Instructions to follow.
Reproduce the data below in full and exclude every picture.

Dataset content.

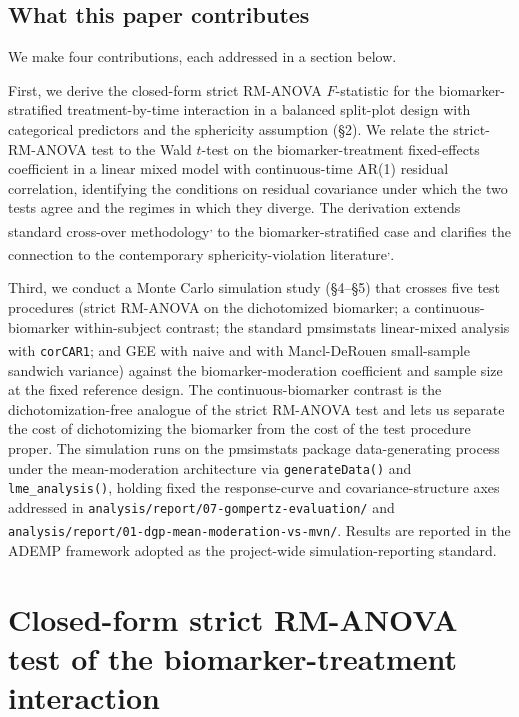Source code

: \documentclass[
  11pt,
]{article}
\begin{document}
\subsection{What this paper contributes}\label{what-this-paper-contributes}

We make four contributions, each addressed in a section below.

First, we derive the closed-form strict RM-ANOVA \(F\)-statistic
for the biomarker-stratified treatment-by-time interaction in a
balanced split-plot design with categorical predictors and the
sphericity assumption (\S2). We relate the strict-RM-ANOVA test
to the Wald \(t\)-test on the biomarker-treatment
fixed-effects coefficient in a linear mixed model with
continuous-time AR(1) residual correlation, identifying the
conditions on residual covariance under which the two tests agree
and the regimes in which they diverge. The derivation extends
standard cross-over methodology\textsuperscript{,} to the biomarker-stratified case and clarifies
the connection to the contemporary sphericity-violation literature\textsuperscript{,}.

Third, we conduct a Monte Carlo simulation study (\S4--\S5) that
crosses five test procedures (strict RM-ANOVA on the dichotomized
biomarker; a continuous-biomarker within-subject contrast; the
standard pmsimstats linear-mixed analysis with \texttt{corCAR1}; and GEE
with naive and with Mancl-DeRouen\textsuperscript{}
small-sample sandwich variance) against the biomarker-moderation
coefficient and sample size at the fixed reference design. The
continuous-biomarker contrast is the dichotomization-free
analogue of the strict RM-ANOVA test and lets us separate the
cost of dichotomizing the biomarker from the cost of the test
procedure proper. The simulation runs on the pmsimstats package
data-generating process under the mean-moderation architecture
via \texttt{generateData()} and \texttt{lme\_analysis()}, holding fixed the
response-curve and covariance-structure axes addressed in
\texttt{analysis/report/07-gompertz-evaluation/} and
\texttt{analysis/report/01-dgp-mean-moderation-vs-mvn/}. Results are
reported in the\textsuperscript{} ADEMP framework adopted as the
project-wide simulation-reporting standard.

\section{Closed-form strict RM-ANOVA test of the biomarker-treatment interaction}\label{closed-form-strict-rm-anova-test-of-the-biomarker-treatment-interaction}
\end{document}

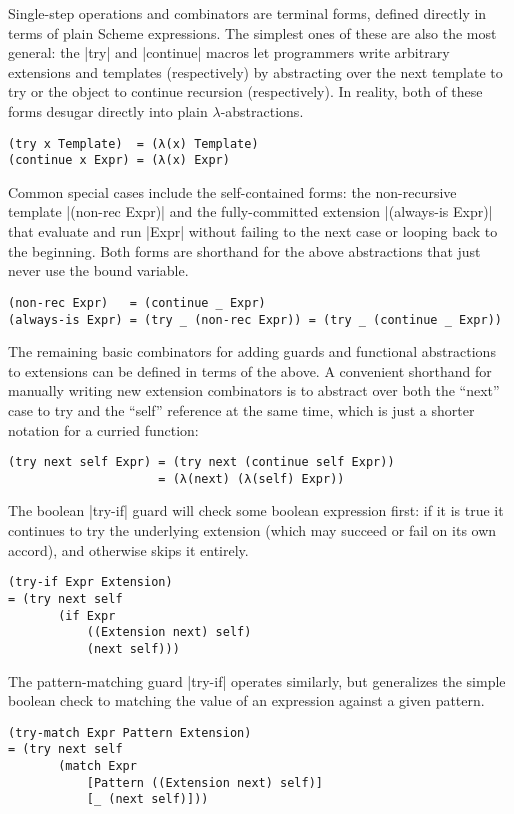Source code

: Single-step operations and combinators are terminal forms, defined directly in terms of plain Scheme expressions.
The simplest ones of these are also the most general:
the \scm|try| and \scm|continue| macros let programmers write arbitrary extensions and templates (respectively) by abstracting over the next template to try or the object to continue recursion (respectively).
In reality, both of these forms desugar directly into plain $\lambda$-abstractions.
\begin{verbatim}
(try x Template)  = (λ(x) Template)
(continue x Expr) = (λ(x) Expr)
\end{verbatim}
Common special cases include the self-contained forms:
the non-recursive template \scm|(non-rec Expr)| and the fully-committed extension \scm|(always-is Expr)| that evaluate and run \scm|Expr| without failing to the next case or looping back to the beginning.
Both forms are shorthand for the above abstractions that just never use the bound variable.
\begin{verbatim}
(non-rec Expr)   = (continue _ Expr)
(always-is Expr) = (try _ (non-rec Expr)) = (try _ (continue _ Expr))
\end{verbatim}

The remaining basic combinators for adding guards and functional abstractions to extensions can be defined in terms of the above.
A convenient shorthand for manually writing new extension combinators is to abstract over both the ``next'' case to try and the ``self'' reference at the same time, which is just a shorter notation for a curried function:
\begin{verbatim}
(try next self Expr) = (try next (continue self Expr))
                     = (λ(next) (λ(self) Expr))
\end{verbatim}
The boolean \scm|try-if| guard will check some boolean expression first:
if it is true it continues to try the underlying extension (which may succeed or fail on its own accord), and otherwise skips it entirely.
\begin{verbatim}
(try-if Expr Extension)
= (try next self
       (if Expr
           ((Extension next) self)
           (next self)))
\end{verbatim}
The pattern-matching guard \scm|try-if| operates similarly, but generalizes the simple boolean check to matching the value of an expression against a given pattern.
\begin{verbatim}
(try-match Expr Pattern Extension)
= (try next self
       (match Expr
           [Pattern ((Extension next) self)]
           [_ (next self)]))
\end{verbatim}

Result for this task.
Source code

: \documentclass[
  11pt,
]{article}
\begin{document}
\subsection{What this paper contributes}\label{what-this-paper-contributes}

We make four contributions, each addressed in a section below.

First, we derive the closed-form strict RM-ANOVA \(F\)-statistic
for the biomarker-stratified treatment-by-time interaction in a
balanced split-plot design with categorical predictors and the
sphericity assumption (\S2). We relate the strict-RM-ANOVA test
to the Wald \(t\)-test on the biomarker-treatment
fixed-effects coefficient in a linear mixed model with
continuous-time AR(1) residual correlation, identifying the
conditions on residual covariance under which the two tests agree
and the regimes in which they diverge. The derivation extends
standard cross-over methodology\textsuperscript{,} to the biomarker-stratified case and clarifies
the connection to the contemporary sphericity-violation literature\textsuperscript{,}.

Third, we conduct a Monte Carlo simulation study (\S4--\S5) that
crosses five test procedures (strict RM-ANOVA on the dichotomized
biomarker; a continuous-biomarker within-subject contrast; the
standard pmsimstats linear-mixed analysis with \texttt{corCAR1}; and GEE
with naive and with Mancl-DeRouen\textsuperscript{}
small-sample sandwich variance) against the biomarker-moderation
coefficient and sample size at the fixed reference design. The
continuous-biomarker contrast is the dichotomization-free
analogue of the strict RM-ANOVA test and lets us separate the
cost of dichotomizing the biomarker from the cost of the test
procedure proper. The simulation runs on the pmsimstats package
data-generating process under the mean-moderation architecture
via \texttt{generateData()} and \texttt{lme\_analysis()}, holding fixed the
response-curve and covariance-structure axes addressed in
\texttt{analysis/report/07-gompertz-evaluation/} and
\texttt{analysis/report/01-dgp-mean-moderation-vs-mvn/}. Results are
reported in the\textsuperscript{} ADEMP framework adopted as the
project-wide simulation-reporting standard.

\section{Closed-form strict RM-ANOVA test of the biomarker-treatment interaction}\label{closed-form-strict-rm-anova-test-of-the-biomarker-treatment-interaction}
\end{document}

Source code

: Single-step operations and combinators are terminal forms, defined directly in terms of plain Scheme expressions.
The simplest ones of these are also the most general:
the \scm|try| and \scm|continue| macros let programmers write arbitrary extensions and templates (respectively) by abstracting over the next template to try or the object to continue recursion (respectively).
In reality, both of these forms desugar directly into plain $\lambda$-abstractions.
\begin{verbatim}
(try x Template)  = (λ(x) Template)
(continue x Expr) = (λ(x) Expr)
\end{verbatim}
Common special cases include the self-contained forms:
the non-recursive template \scm|(non-rec Expr)| and the fully-committed extension \scm|(always-is Expr)| that evaluate and run \scm|Expr| without failing to the next case or looping back to the beginning.
Both forms are shorthand for the above abstractions that just never use the bound variable.
\begin{verbatim}
(non-rec Expr)   = (continue _ Expr)
(always-is Expr) = (try _ (non-rec Expr)) = (try _ (continue _ Expr))
\end{verbatim}

The remaining basic combinators for adding guards and functional abstractions to extensions can be defined in terms of the above.
A convenient shorthand for manually writing new extension combinators is to abstract over both the ``next'' case to try and the ``self'' reference at the same time, which is just a shorter notation for a curried function:
\begin{verbatim}
(try next self Expr) = (try next (continue self Expr))
                     = (λ(next) (λ(self) Expr))
\end{verbatim}
The boolean \scm|try-if| guard will check some boolean expression first:
if it is true it continues to try the underlying extension (which may succeed or fail on its own accord), and otherwise skips it entirely.
\begin{verbatim}
(try-if Expr Extension)
= (try next self
       (if Expr
           ((Extension next) self)
           (next self)))
\end{verbatim}
The pattern-matching guard \scm|try-if| operates similarly, but generalizes the simple boolean check to matching the value of an expression against a given pattern.
\begin{verbatim}
(try-match Expr Pattern Extension)
= (try next self
       (match Expr
           [Pattern ((Extension next) self)]
           [_ (next self)]))
\end{verbatim}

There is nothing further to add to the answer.